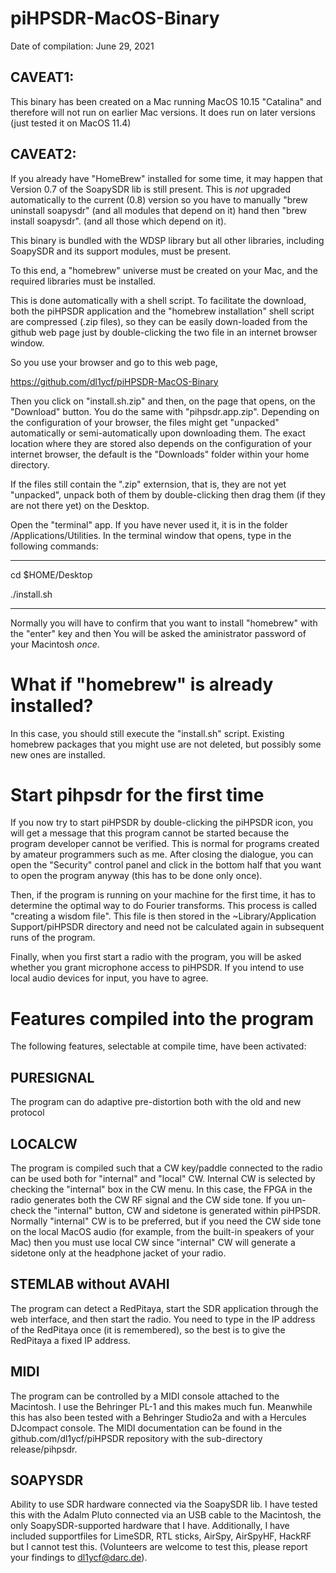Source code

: # piHPSDR-MacOS-Binary

Date of compilation: June 29, 2021

CAVEAT1:
-------

This binary has been created on a Mac running MacOS 10.15 "Catalina"
and therefore will not run on earlier Mac versions. It does run on
later versions (just tested it on MacOS 11.4)

CAVEAT2:
--------
If you already have "HomeBrew" installed for some time, it may
happen that Version 0.7 of the SoapySDR lib is still present.
This is *not* upgraded automatically to the current (0.8) version
so you have to manually "brew uninstall soapysdr" (and all modules
that depend on it) hand then "brew install soapysdr".  (and all those
which depend on it).


This binary is bundled with the WDSP library but
all other libraries, including SoapySDR and its
support modules, must be present.

To this end, a "homebrew" universe must be created
on your Mac, and the required libraries must be installed.

This is done automatically with a shell script.
To facilitate the download, both the piHPSDR application
and the "homebrew installation" shell script are
compressed (.zip files), so they can be easily down-loaded
from the github web page just by double-clicking the two
file in an internet browser window.

So you use your browser and go to this web page,

https://github.com/dl1ycf/piHPSDR-MacOS-Binary

Then you click on "install.sh.zip" and then, on the page that opens,
on the "Download" button. You do the same with "pihpsdr.app.zip". Depending
on the configuration of your browser, the files might get "unpacked"
automatically or semi-automatically upon downloading them. The exact
location where they are stored also depends on the configuration of your
internet browser, the default is the "Downloads" folder within your home
directory.

If the files still contain the ".zip" externsion, that is, they are not
yet "unpacked", unpack both of them by double-clicking then drag them
(if they are not there yet) on the Desktop.

Open the "terminal" app. If you have never used it, it is in the folder
/Applications/Utilities. In the terminal window that opens, type in the following
commands:

---------------------------------------------------------------------------

cd $HOME/Desktop

./install.sh

---------------------------------------------------------------------------

Normally you will have to confirm that you want to install "homebrew" with the
"enter" key and then You will be asked the aministrator password of your Macintosh *once*.


What if "homebrew" is already installed?
========================================

In this case, you should still execute the "install.sh" script.
Existing homebrew packages that you might use are not deleted,
but possibly some new ones are installed.

Start pihpsdr for the first time
================================

If you now try to start piHPSDR by double-clicking the piHPSDR icon,
you will get a message that this program cannot be started because
the program developer cannot be verified. This is normal for programs
created by amateur programmers such as me. After closing the dialogue,
you can open the "Security" control panel and click in the bottom half
that you want to open the program anyway (this has to be done only once).

Then, if the program is running on your machine for the first time,
it has to determine the optimal way to do Fourier transforms. This
process is called "creating a wisdom file". This file is then stored
in the ~Library/Application Support/piHPSDR directory and need not
be calculated again in subsequent runs of the program.

Finally, when you first start a radio with the program, you will
be asked whether you grant microphone access to piHPSDR. If you
intend to use local audio devices for input, you have to agree.

Features compiled into the program
==================================

The following features, selectable at compile time, have been activated:

PURESIGNAL
----------
The program can do adaptive pre-distortion both with the old and new protocol

LOCALCW
-------
The program is compiled such that a CW key/paddle connected to the radio
can be used both for "internal" and "local" CW. Internal CW is selected
by checking the "internal" box in the CW menu. In this case, the FPGA
in the radio generates both the CW RF signal and the CW side tone.
If you un-check the "internal" button, CW and sidetone is generated
within piHPSDR. Normally "internal" CW is to be preferred, but if
you need the CW side tone on the local MacOS audio (for example, from
the built-in speakers of your Mac) then you must use local CW since
"internal" CW will generate a sidetone only at the headphone jacket
of your radio.
              
STEMLAB without AVAHI
---------------------
The program can detect a RedPitaya, start the SDR application through the web
interface, and then start the radio. You need to type in the IP address of the
RedPitaya once (it is remembered), so the best is to give the RedPitaya a
fixed IP address.

MIDI  
----
The program can be controlled by a MIDI console attached to the Macintosh.
I use the Behringer PL-1 and this makes much fun. Meanwhile this has also
been tested with a Behringer Studio2a and with a Hercules DJcompact console.
The MIDI documentation can be found in the github.com/dl1ycf/piHPSDR repository
with the sub-directory release/pihpsdr.

SOAPYSDR
--------
Ability to use SDR hardware connected via the SoapySDR lib. I have tested this
with the Adalm Pluto connected via an USB cable to the Macintosh, the only
SoapySDR-supported hardware that I have. Additionally, I have included 
supportfiles for LimeSDR, RTL sticks, AirSpy, AirSpyHF, HackRF but I cannot
test this. (Volunteers are welcome to test
this, please report your findings to dl1ycf@darc.de).
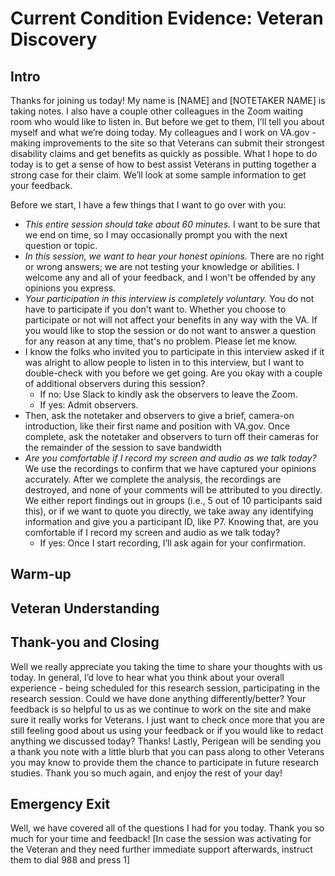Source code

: # Current Condition Evidence: Veteran Discovery

## Intro
Thanks for joining us today! My name is [NAME] and [NOTETAKER NAME] is taking notes. I also have a couple other colleagues in the Zoom waiting room who would like to listen in. But before we get to them, I’ll tell you about myself and what we’re doing today.
My colleagues and I work on VA.gov - making improvements to the site so that Veterans can submit their strongest disability claims and get benefits as quickly as possible. What I hope to do today is to get a sense of how to best assist Veterans in putting together a strong case for their claim. We’ll look at some sample information to get your feedback.

Before we start, I have a few things that I want to go over with you:
- *This entire session should take about 60 minutes.* I want to be sure that we end on time, so I may occasionally prompt you with the next question or topic.
- *In this session, we want to hear your honest opinions.* There are no right or wrong answers; we are not testing your knowledge or abilities. I welcome any and all of your feedback, and I won't be offended by any opinions you express.
- *Your participation in this interview is completely voluntary.* You do not have to participate if you don't want to. Whether you choose to participate or not will not affect your benefits in any way with the VA. If you would like to stop the session or do not want to answer a question for any reason at any time, that's no problem. Please let me know.
- I know the folks who invited you to participate in this interview asked if it was alright to allow people to listen in to this interview, but I want to double-check with you before we get going. Are you okay with a couple of additional observers during this session?
  - If no: Use Slack to kindly ask the observers to leave the Zoom.
  - If yes: Admit observers.
- Then, ask the notetaker and observers to give a brief, camera-on introduction, like their first name and position with VA.gov. 
Once complete, ask the notetaker and observers to turn off their cameras for the remainder of the session to save bandwidth
- *Are you comfortable if I record my screen and audio as we talk today?* We use the recordings to confirm that we have captured your opinions accurately. After we complete the analysis, the recordings are destroyed, and none of your comments will be attributed to you directly. We either report findings out in groups (i.e., 5 out of 10 participants said this), or if we want to quote you directly, we take away any identifying information and give you a participant ID, like P7.
Knowing that, are you comfortable if I record my screen and audio as we talk today?
  - If yes: Once I start recording, I’ll ask again for your confirmation.

## Warm-up

## Veteran Understanding

## Thank-you and Closing
Well we really appreciate you taking the time to share your thoughts with us today. 
In general, I’d love to hear what you think about your overall experience - being scheduled for this research session, participating in the research session. Could we have done anything differently/better?
Your feedback is so helpful to us as we continue to work on the site and make sure it really works for Veterans. I just want to check once more that you are still feeling good about us using your feedback or if you would like to redact anything we discussed today?
Thanks! Lastly, Perigean will be sending you a thank you note with a little blurb that you can pass along to other Veterans you may know to provide them the chance to participate in future research studies.
Thank you so much again, and enjoy the rest of your day!

## Emergency Exit
Well, we have covered all of the questions I had for you today. Thank you so much for your time and feedback! 
[In case the session was activating for the Veteran and they need further immediate support afterwards, instruct them to dial 988 and press 1]


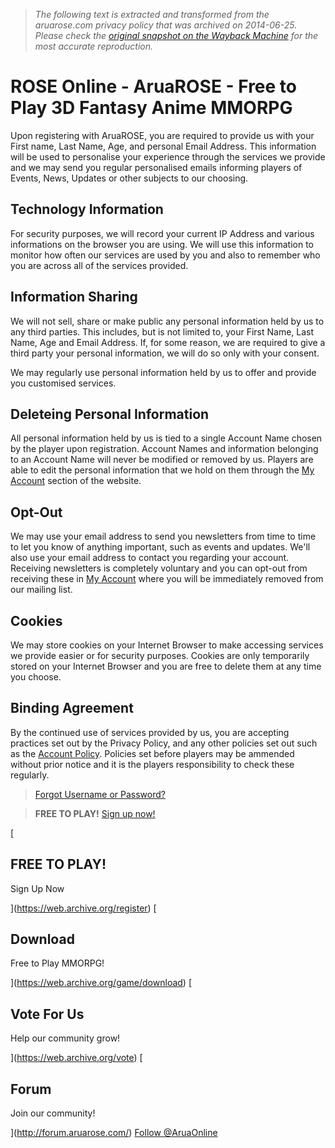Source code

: > *The following text is extracted and transformed from the aruarose.com privacy policy that was archived on 2014-06-25. Please check the [original snapshot on the Wayback Machine](https://web.archive.org/web/20140625113618id_/http%3A//www.aruarose.com/privacy-policy) for the most accurate reproduction.*

# ROSE Online - AruaROSE - Free to Play 3D Fantasy Anime MMORPG

[](https://web.archive.org/home)

Upon registering with AruaROSE, you are required to provide us with your First name, Last Name, Age, and personal Email Address. This information will be used to personalise your experience through the services we provide and we may send you regular personalised emails informing players of Events, News, Updates or other subjects to our choosing.

## Technology Information

For security purposes, we will record your current IP Address and various informations on the browser you are using. We will use this information to monitor how often our services are used by you and also to remember who you are across all of the services provided.

## Information Sharing

We will not sell, share or make public any personal information held by us to any third parties. This includes, but is not limited to, your First Name, Last Name, Age and Email Address. If, for some reason, we are required to give a third party your personal information, we will do so only with your consent.

We may regularly use personal information held by us to offer and provide you customised services.

## Deleteing Personal Information

All personal information held by us is tied to a single Account Name chosen by the player upon registration. Account Names and information belonging to an Account Name will never be modified or removed by us. Players are able to edit the personal information that we hold on them through the [My Account](https://web.archive.org/members/account) section of the website.

## Opt-Out

We may use your email address to send you newsletters from time to time to let you know of anything important, such as events and updates. We'll also use your email address to contact you regarding your account. Receiving newsletters is completely voluntary and you can opt-out from receiving these in [My Account](https://web.archive.org/members/account) where you will be immediately removed from our mailing list.

## Cookies

We may store cookies on your Internet Browser to make accessing services we provide easier or for security purposes. Cookies are only temporarily stored on your Internet Browser and you are free to delete them at any time you choose.

## Binding Agreement

By the continued use of services provided by us, you are accepting practices set out by the Privacy Policy, and any other policies set out such as the [Account Policy](https://web.archive.org/register). Policies set before players may be ammended without prior notice and it is the players responsibility to check these regularly.

> [Forgot Username or Password?](https://web.archive.org/forgot)

> **FREE TO PLAY!** [Sign up now!](https://web.archive.org/register)

[

## FREE TO PLAY!

Sign Up Now

](https://web.archive.org/register) [

## Download

Free to Play MMORPG!

](https://web.archive.org/game/download) [

## Vote For Us

Help our community grow!

](https://web.archive.org/vote) [

## Forum

Join our community!

](http://forum.aruarose.com/) [Follow @AruaOnline](https://twitter.com/AruaOnline)   

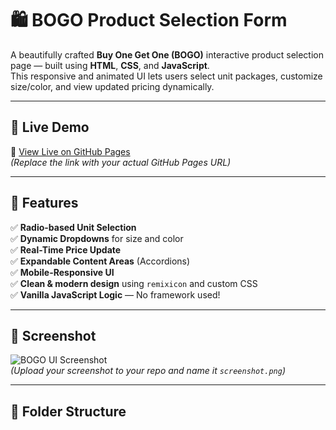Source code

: # 🛍️ BOGO Product Selection Form

A beautifully crafted **Buy One Get One (BOGO)** interactive product selection page — built using **HTML**, **CSS**, and **JavaScript**.  
This responsive and animated UI lets users select unit packages, customize size/color, and view updated pricing dynamically.

---

## 🌟 Live Demo

🔗 [View Live on GitHub Pages](https://your-username.github.io/your-repo-name)  
_(Replace the link with your actual GitHub Pages URL)_

---

## 🧩 Features

✅ **Radio-based Unit Selection**  
✅ **Dynamic Dropdowns** for size and color  
✅ **Real-Time Price Update**  
✅ **Expandable Content Areas** (Accordions)  
✅ **Mobile-Responsive UI**  
✅ **Clean & modern design** using `remixicon` and custom CSS  
✅ **Vanilla JavaScript Logic** — No framework used!

---

## 📸 Screenshot

![BOGO UI Screenshot](./screenshot.png)  
_(Upload your screenshot to your repo and name it `screenshot.png`)_

---

## 📁 Folder Structure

::::

Assignment - Every line above that carries the string "Behringer" should be copied.

Problem solution -
I use the Behringer PL-1 and this makes much fun. Meanwhile this has also
been tested with a Behringer Studio2a and with a Hercules DJcompact console.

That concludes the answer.